The year before I'd married my wife Kathleen, and her family took a yearly trip to see these plays. I was new to the family, so I kept my negativity to myself. 

Why wasn't I excited? Mostly because I didn't like Shakespeare (or at least I thought I didn't). My only real exposure to Shakespeare had been in high school with two plays: ROMEO & JULIET and HAMLET. I kind of liked HAMLET, but I loathed ROMEO & JULIET. Fifteen-year-old Adam could not understand the main characters. I thought they were idiots. You kill yourself over someone you just met? That's not love, that's stupidity.
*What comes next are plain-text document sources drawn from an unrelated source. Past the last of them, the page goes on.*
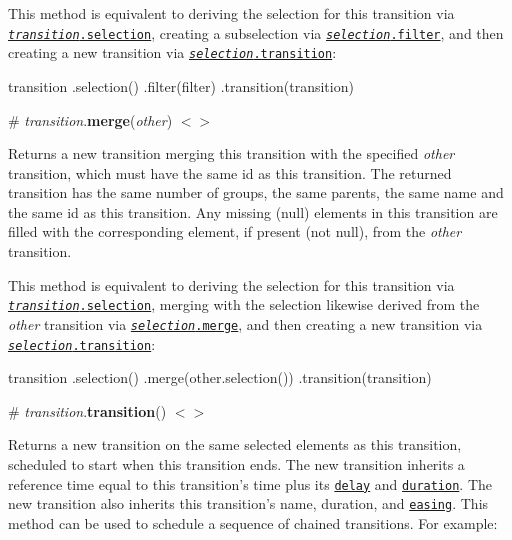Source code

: This method is equivalent to deriving the selection for this transition via \href{#transition_selection}{\tt {\itshape transition}.selection}, creating a subselection via \href{https://github.com/d3/d3-selection#selection_filter}{\tt {\itshape selection}.filter}, and then creating a new transition via \href{#selection_transition}{\tt {\itshape selection}.transition}\+:


\begin{DoxyCode}
transition
  .selection()
  .filter(filter)
  .transition(transition)
\end{DoxyCode}


\label{_transition_merge}%
\# {\itshape transition}.{\bfseries merge}({\itshape other}) \href{https://github.com/d3/d3-transition/blob/master/src/transition/merge.js}{\tt $<$$>$}

Returns a new transition merging this transition with the specified {\itshape other} transition, which must have the same id as this transition. The returned transition has the same number of groups, the same parents, the same name and the same id as this transition. Any missing (null) elements in this transition are filled with the corresponding element, if present (not null), from the {\itshape other} transition.

This method is equivalent to deriving the selection for this transition via \href{#transition_selection}{\tt {\itshape transition}.selection}, merging with the selection likewise derived from the {\itshape other} transition via \href{https://github.com/d3/d3-selection#selection_merge}{\tt {\itshape selection}.merge}, and then creating a new transition via \href{#selection_transition}{\tt {\itshape selection}.transition}\+:


\begin{DoxyCode}
transition
  .selection()
  .merge(other.selection())
  .transition(transition)
\end{DoxyCode}


\label{_transition_transition}%
\# {\itshape transition}.{\bfseries transition}() \href{https://github.com/d3/d3-transition/blob/master/src/transition/transition.js}{\tt $<$$>$}

Returns a new transition on the same selected elements as this transition, scheduled to start when this transition ends. The new transition inherits a reference time equal to this transition’s time plus its \href{#transition_delay}{\tt delay} and \href{#transition_duration}{\tt duration}. The new transition also inherits this transition’s name, duration, and \href{#transition_ease}{\tt easing}. This method can be used to schedule a sequence of chained transitions. For example\+:


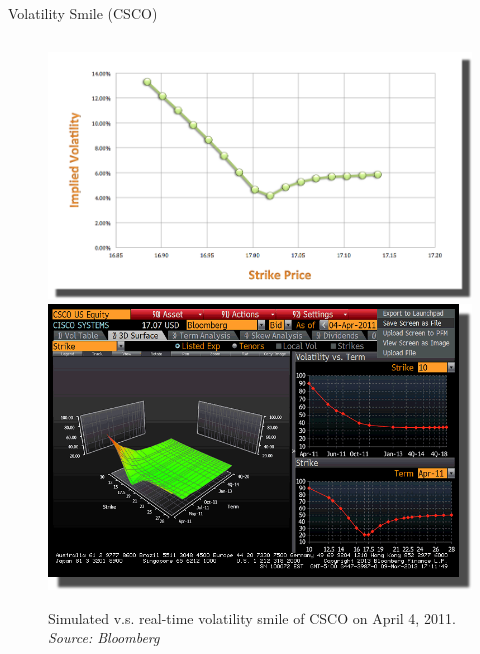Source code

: \documentclass{beamer}
\begin{document}
\begin{frame}[shrink=50]{{\color{cyan}Volatility Smile ({\color{magenta}CSCO})}}
\begin{columns}
\begin{column}{0.7\textwidth}
\begin{figure}[htbp]
                \centering
                \includegraphics[height=0.75\textheight]{CSCO/CSCO_20110404_Simulated_Volatility_Smile.png}\\
                \includegraphics[height=0.75\textheight]{CSCO/CSCO_20110404_B.png}\\
                \caption{Simulated v.s. real-time volatility smile of CSCO on April 4, 2011. \textit{Source: Bloomberg}}
                \label{fig:CSCO_VolSmile_SimvsReal}
\end{figure}
\end{column}
\end{columns}

\end{frame}
\end{document}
The other piece was the way I'd been taught Shakespeare. Two of my high school English teachers made every book and play we studied about sex. To be fair, they were hippies (like legitimate, 1960s hippies), and they talked a lot about sex and drugs. A lot. And when they oversimplified Shakespeare (and other classics), I checked out.

Fast forward back to 2001, and I wasn't excited. I imagined a week filled with tight-wearing, Shakespeare-quoting folks talking in terrible British accents. But that's not what I got.

It all changed with THE TEMPEST. I was captured by the performances, by the story. Shakespeare was amazing. I also saw JULIUS CAESAR that year. Since then, some of my favorite stories are Shakespeare plays. In no particular order, I also love OTHELLO, MUCH ADO ABOUT NOTHING, KING LEAR, THE TAMING OF THE SHREW, HAMLET, AS YOU LIKE IT, MACBETH and more. I not only enjoy Shakespeare, but he's now one of my favorite story tellers, up there with C.S. Lewis, Tolkien, Sanderson, Rothfuss, L'Engle, Card, Whedon and Spielberg. 

Sitting there in 2001, I started imagining THE TEMPEST as science fiction the minute it ended. I imagined Caliban, Propsero and Mirando stranded on a different world, a hostile planet created by the evil witch Sycorax. And so my version of the story was born.

It went through many changes and drafts. For example, my story focuses on Caliban, Claribel (who's only mentioned in the play, but never appears), and Member Five (my version of Ariel) instead of Propsero. I flipped the genre and the focus, and I hope the result is a fun take on THE TEMPEST,  and I hope it's worthy of its inspiration.